[R] alternative to logistic regression

Prof Brian Ripley ripley at stats.ox.ac.uk
Fri Nov 16 16:28:27 CET 2007


On Fri, 16 Nov 2007, Terry Therneau wrote:

> You can fit a linear probability model with glm and a bit of arm twisting.
> First, make your own copy of the binomial function:
>   > dump('binomial', file='mybinom.R')
>
> Edit it to change the function name to "mybinom" (or anything else you
> like), and to add 'identity' to the list of okLinks.

Hmm ... I think you are generalizing from another R-like system.

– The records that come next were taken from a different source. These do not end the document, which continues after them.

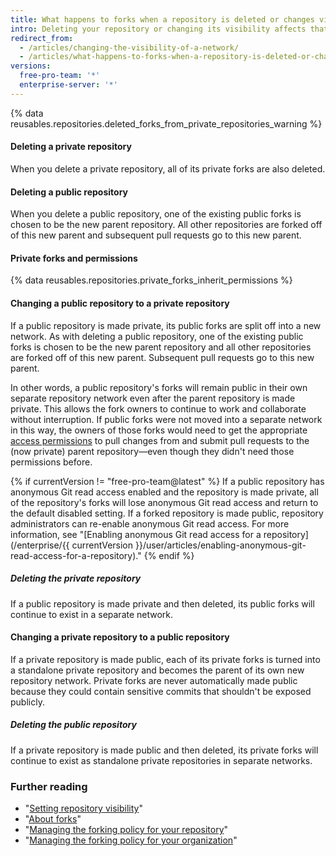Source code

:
 ```yaml
---
title: What happens to forks when a repository is deleted or changes visibility?
intro: Deleting your repository or changing its visibility affects that repository's forks.
redirect_from:
  - /articles/changing-the-visibility-of-a-network/
  - /articles/what-happens-to-forks-when-a-repository-is-deleted-or-changes-visibility
versions:
  free-pro-team: '*'
  enterprise-server: '*'
---
```


{% data reusables.repositories.deleted_forks_from_private_repositories_warning %}                    

#### Deleting a private repository

When you delete a private repository, all of its private forks are also deleted.

#### Deleting a public repository

When you delete a public repository, one of the existing public forks is chosen to be the new parent repository. All other repositories are forked off of this new parent and subsequent pull requests go to this new parent.

#### Private forks and permissions

{% data reusables.repositories.private_forks_inherit_permissions %}

#### Changing a public repository to a private repository

If a public repository is made private, its public forks are split off into a new network. As with deleting a public repository, one of the existing public forks is chosen to be the new parent repository and all other repositories are forked off of this new parent. Subsequent pull requests go to this new parent.

In other words, a public repository's forks will remain public in their own separate repository network even after the parent repository is made private. This allows the fork owners to continue to work and collaborate without interruption. If public forks were not moved into a separate network in this way, the owners of those forks would need to get the appropriate [access permissions](/articles/access-permissions-on-github) to pull changes from and submit pull requests to the (now private) parent repository—even though they didn't need those permissions before.

{% if currentVersion != "free-pro-team@latest" %}
If a public repository has anonymous Git read access enabled and the repository is made private, all of the repository's forks will lose anonymous Git read access and return to the default disabled setting. If a forked repository is made public, repository administrators can re-enable anonymous Git read access. For more information, see "[Enabling anonymous Git read access for a repository](/enterprise/{{ currentVersion }}/user/articles/enabling-anonymous-git-read-access-for-a-repository)."
{% endif %}

##### Deleting the private repository

If a public repository is made private and then deleted, its public forks will continue to exist in a separate network.

#### Changing a private repository to a public repository

If a private repository is made public, each of its private forks is turned into a standalone private repository and becomes the parent of its own new repository network. Private forks are never automatically made public because they could contain sensitive commits that shouldn't be exposed publicly.

##### Deleting the public repository

If a private repository is made public and then deleted, its private forks will continue to exist as standalone private repositories in separate networks.

### Further reading

- "[Setting repository visibility](/articles/setting-repository-visibility)"
- "[About forks](/articles/about-forks)"
- "[Managing the forking policy for your repository](/github/administering-a-repository/managing-the-forking-policy-for-your-repository)"
- "[Managing the forking policy for your organization](/github/setting-up-and-managing-organizations-and-teams/managing-the-forking-policy-for-your-organization)"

binomial("identity") works out of the box, and R's glm() will 
backtrack if it encounters a fitted value < 0 or > 1.  Now, the 
back-tracking can get stuck but it often does a reasonable job.

Examples:

set.seed(1)
x <- seq(0, 1, length=10)
y <- rbinom(10, 10, 0.1 + 0.8*x)
glm(cbind(y, 10-y)  ~ x, binomial("identity"), start=c(0.5,0))

works.  But variants, e.g.

y <- rbinom(10, 10, 0.1 + 0.9*x)

backtrack and give warnings.

What does not work is binomial(identity), unlike binomial(logit).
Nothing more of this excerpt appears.